REQUIRED ACTION: Find each line below that includes "MSunPV", then copy it.

Source texts of formatted documents:
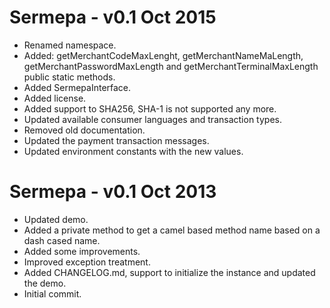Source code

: Sermepa - v0.1 Oct 2015
======================
- Renamed namespace.
- Added: getMerchantCodeMaxLenght, getMerchantNameMaLength, getMerchantPasswordMaxLength and getMerchantTerminalMaxLength public static methods.
- Added SermepaInterface.
- Added license.
- Added support to SHA256, SHA-1 is not supported any more.
- Updated available consumer languages and transaction types.
- Removed old documentation.
- Updated the payment transaction messages.
- Updated environment constants with the new values.

Sermepa - v0.1 Oct 2013
=========================
- Updated demo.
- Added a private method to get a camel based method name based on a dash cased name.
- Added some improvements.
- Improved exception treatment.
- Added CHANGELOG.md, support to initialize the instance and updated the demo.
- Initial commit.
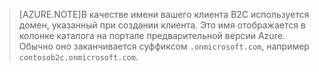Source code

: > [AZURE.NOTE]В качестве имени вашего клиента B2C используется домен, указанный при создании клиента. Это имя отображается в колонке каталога на портале предварительной версии Azure. Обычно оно заканчивается суффиксом `.onmicrosoft.com`, например `contosob2c.onmicrosoft.com`.

<!---HONumber=Oct15_HO3-->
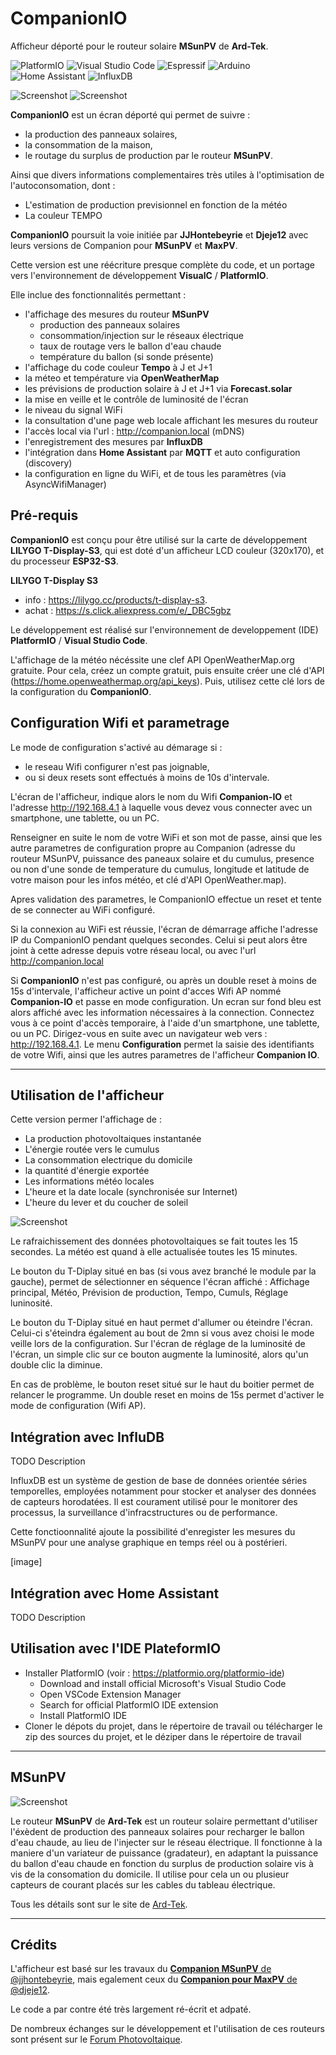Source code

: # CompanionIO
Afficheur déporté pour le routeur solaire **MSunPV** de **Ard-Tek**.

![PlatformIO](https://img.shields.io/badge/PlatformIO-%23222.svg?style=for-the-badge&logo=platformio&logoColor=%23f5822a) ![Visual Studio Code](https://img.shields.io/badge/Visual%20Studio%20Code-0078d7.svg?style=for-the-badge&logo=visual-studio-code&logoColor=white) ![Espressif](https://img.shields.io/badge/espressif-E7352C.svg?style=for-the-badge&logo=espressif&logoColor=white) ![Arduino](https://img.shields.io/badge/-Arduino-00979D?style=for-the-badge&logo=Arduino&logoColor=white)
![Home Assistant](https://img.shields.io/badge/home%20assistant-%2341BDF5.svg?style=for-the-badge&logo=home-assistant&logoColor=white) ![InfluxDB](https://img.shields.io/badge/InfluxDB-22ADF6?style=for-the-badge&logo=InfluxDB&logoColor=white)


![Screenshot](img/IMG_6869.jpg) ![Screenshot](img/IMG_6871.jpg)

**CompanionIO** est un écran déporté qui permet de suivre : 
- la production des panneaux solaires, 
- la consommation de la maison, 
- le routage du surplus de production par le routeur **MSunPV**.

Ainsi que divers informations complementaires très utiles à l'optimisation de l'autoconsomation, dont :
- L'estimation de production previsionnel en fonction de la météo
- La couleur TEMPO 


**CompanionIO** poursuit la voie initiée par **JJHontebeyrie** et **Djeje12** avec leurs versions de Companion pour **MSunPV** et **MaxPV**.

Cette version est une réécriture presque complète du code, et un portage vers l'environnement de développement **VisualC** / **PlatformIO**. 


Elle inclue des fonctionnalités permettant : 
 * l'affichage des mesures du routeur **MSunPV**
   * production des panneaux solaires
   * consommation/injection sur le réseaux électrique
   * taux de routage vers le ballon d'eau chaude
   * température du ballon (si sonde présente)
 * l'affichage du code couleur **Tempo** à J et J+1
 * la méteo et température via **OpenWeatherMap**
 * les prévisions de production solaire à J et J+1 via **Forecast.solar** 
 * la mise en veille et le contrôle de luminosité de l'écran
 * le niveau du signal WiFi
 * la consultation d'une page web locale affichant les mesures du routeur 
 * l'accès local via l'url : http://companion.local (mDNS)
 * l'enregistrement des mesures par **InfluxDB**
 * l'intégration dans **Home Assistant** par **MQTT** et auto configuration (discovery)
 * la configuration en ligne du WiFi, et de tous les paramètres (via AsyncWifiManager)



## Pré-requis

**CompanionIO** est conçu pour être utilisé sur la carte de développement **LILYGO T-Display-S3**, qui est doté d'un afficheur LCD couleur (320x170), et du processeur **ESP32-S3**. 

**LILYGO T-Display S3** 
* info : https://lilygo.cc/products/t-display-s3. 
* achat : https://s.click.aliexpress.com/e/_DBC5gbz

Le développement est réalisé sur l'environnement de developpement (IDE) **PlatformIO** / **Visual Studio Code**.

L'affichage de la météo nécéssite une clef API OpenWeatherMap.org gratuite. Pour cela, créez un compte gratuit, puis ensuite créer une clé d'API (https://home.openweathermap.org/api_keys). Puis, utilisez cette clé lors de la configuration du **CompanionIO**.


## Configuration Wifi et parametrage

Le mode de configuration s'activé au démarage si : 
- le reseau Wifi configurer n'est pas joignable, 
- ou si deux resets sont effectués à moins de 10s d'intervale.
  
L'écran de l'afficheur, indique alors le nom du Wifi **Companion-IO** et l'adresse http://192.168.4.1 à laquelle vous devez vous connecter avec un smartphone, une tablette, ou un PC.

Renseigner en suite le nom de votre WiFi et son mot de passe, ainsi que les autre parametres de configuration propre au Companion (adresse du routeur MSunPV, puissance des paneaux solaire et du cumulus, presence ou non d'une sonde de temperature du cumulus, longitude et latitude de votre maison pour les infos météo, et clé d'API OpenWeather.map).

Apres validation des parametres, le CompanionIO effectue un reset et tente de se connecter au WiFi configuré.

Si la connexion au WiFi est réussie, l'écran de démarrage affiche l'adresse IP du CompanionIO pendant quelques secondes. Celui si peut alors être joint à cette adresse depuis votre réseau local, ou avec l'url http://companion.local


Si **CompanionIO** n'est pas configuré, ou après un double reset à moins de 15s d'intervale, l'afficheur active un point d'acces Wifi AP nommé **Companion-IO** et passe en mode configuration. 
Un ecran sur fond bleu est alors affiché avec les information nécessaires à la connection.
Connectez vous à ce point d'accès temporaire, à l'aide d'un smartphone, une tablette, ou un PC.
Dirigez-vous en suite avec un navigateur web vers : http://192.168.4.1. 
Le menu **Configuration** permet la saisie des identifiants de votre Wifi, ainsi que les autres parametres de l'afficheur **Companion IO**.


---
## Utilisation de l'afficheur

Cette version permer l'affichage de :
* La production photovoltaiques instantanée
* L'énergie routée vers le cumulus
* La consommation electrique du domicile
* la quantité d'énergie exportée
* Les informations météo locales
* L'heure et la date locale (synchronisée sur Internet)
* L'heure du lever et du coucher de soleil


![Screenshot](img/affiche.jpeg) 

Le rafraichissement des données photovoltaiques se fait toutes les 15 secondes. La météo est quand à elle actualisée toutes les 15 minutes.

Le bouton du T-Diplay situé en bas (si vous avez branché le module par la gauche), permet de sélectionner en séquence l'écran affiché : 
  Affichage principal, Météo, Prévision de production, Tempo, Cumuls, Réglage luninosité.

Le bouton du T-Diplay situé en haut permet d'allumer ou éteindre l'écran. Celui-ci s'éteindra également au bout de 2mn si vous avez choisi le mode veille lors de la configuration. Sur l'écran de réglage de la luminosité de l'écran, un simple clic sur ce bouton augmente la luminosité, alors qu'un double clic la diminue.

En cas de problème, le bouton reset situé sur le haut du boitier permet de relancer le programme. Un double reset en moins de 15s permet d'activer le mode de configuration (Wifi AP).


## Intégration avec InfluDB

TODO Description

InfluxDB est un système de gestion de base de données orientée séries temporelles, employées notamment pour stocker et analyser des données de capteurs horodatées. Il est courament utilisé pour le monitorer des processus, la surveillance d'infracstructures ou de performance.

Cette fonctioonnalité ajoute la possibilité d'enregister les mesures du MSunPV pour une analyse graphique en temps réel ou à postérieri.

[image]

## Intégration avec Home Assistant

TODO Description



## Utilisation avec l'IDE PlateformIO

* Installer PlatformIO (voir : https://platformio.org/platformio-ide) 
  * Download and install official Microsoft's Visual Studio Code
  * Open VSCode Extension Manager
  * Search for official PlatformIO IDE extension
  * Install PlatformIO IDE
* Cloner le dépots du projet, dans le répertoire de travail
  ou télécharger le zip des sources du projet, et le déziper dans le répertoire de travail 

---
## MSunPV
![Screenshot](img/SAM_0251_640.JPG)

Le routeur **MSunPV** de **Ard-Tek** est un routeur solaire permettant d'utiliser l'éxèdent de production des panneaux solaires pour recharger le ballon d'eau chaude, au lieu de l'injecter sur le réseau électrique.
Il fonctionne à la maniere d'un variateur de puissance (gradateur), en adaptant la puissance du ballon d'eau chaude en fonction du surplus de production solaire vis à vis de la consomation du domicile. Il utilise pour cela un ou plusieur capteurs de courant placés sur les cables du tableau électrique. 

Tous les détails sont sur le site de [Ard-Tek](https://ard-tek.com).

---
## Crédits

L'afficheur est basé sur les travaux du [**Companion MSunPV** de @jjhontebeyrie](https://github.com/JJHontebeyrie/Companion), mais egalement ceux du [**Companion pour MaxPV** de @djeje12](https://github.com/djeje12/Companion_for_MaxPV).

Le code a par contre été très largement ré-écrit et adpaté.

De nombreux échanges sur le développement et l'utilisation de ces routeurs sont présent sur le [Forum Photovoltaique](https://forum-photovoltaique.fr/viewtopic.php?t=62730).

ANSWER TO THIS TASK:
Afficheur déporté pour le routeur solaire **MSunPV** de **Ard-Tek**.
- le routage du surplus de production par le routeur **MSunPV**.
**CompanionIO** poursuit la voie initiée par **JJHontebeyrie** et **Djeje12** avec leurs versions de Companion pour **MSunPV** et **MaxPV**.
 * l'affichage des mesures du routeur **MSunPV**
Renseigner en suite le nom de votre WiFi et son mot de passe, ainsi que les autre parametres de configuration propre au Companion (adresse du routeur MSunPV, puissance des paneaux solaire et du cumulus, presence ou non d'une sonde de temperature du cumulus, longitude et latitude de votre maison pour les infos météo, et clé d'API OpenWeather.map).
Cette fonctioonnalité ajoute la possibilité d'enregister les mesures du MSunPV pour une analyse graphique en temps réel ou à postérieri.
## MSunPV
Le routeur **MSunPV** de **Ard-Tek** est un routeur solaire permettant d'utiliser l'éxèdent de production des panneaux solaires pour recharger le ballon d'eau chaude, au lieu de l'injecter sur le réseau électrique.
L'afficheur est basé sur les travaux du [**Companion MSunPV** de @jjhontebeyrie](https://github.com/JJHontebeyrie/Companion), mais egalement ceux du [**Companion pour MaxPV** de @djeje12](https://github.com/djeje12/Companion_for_MaxPV).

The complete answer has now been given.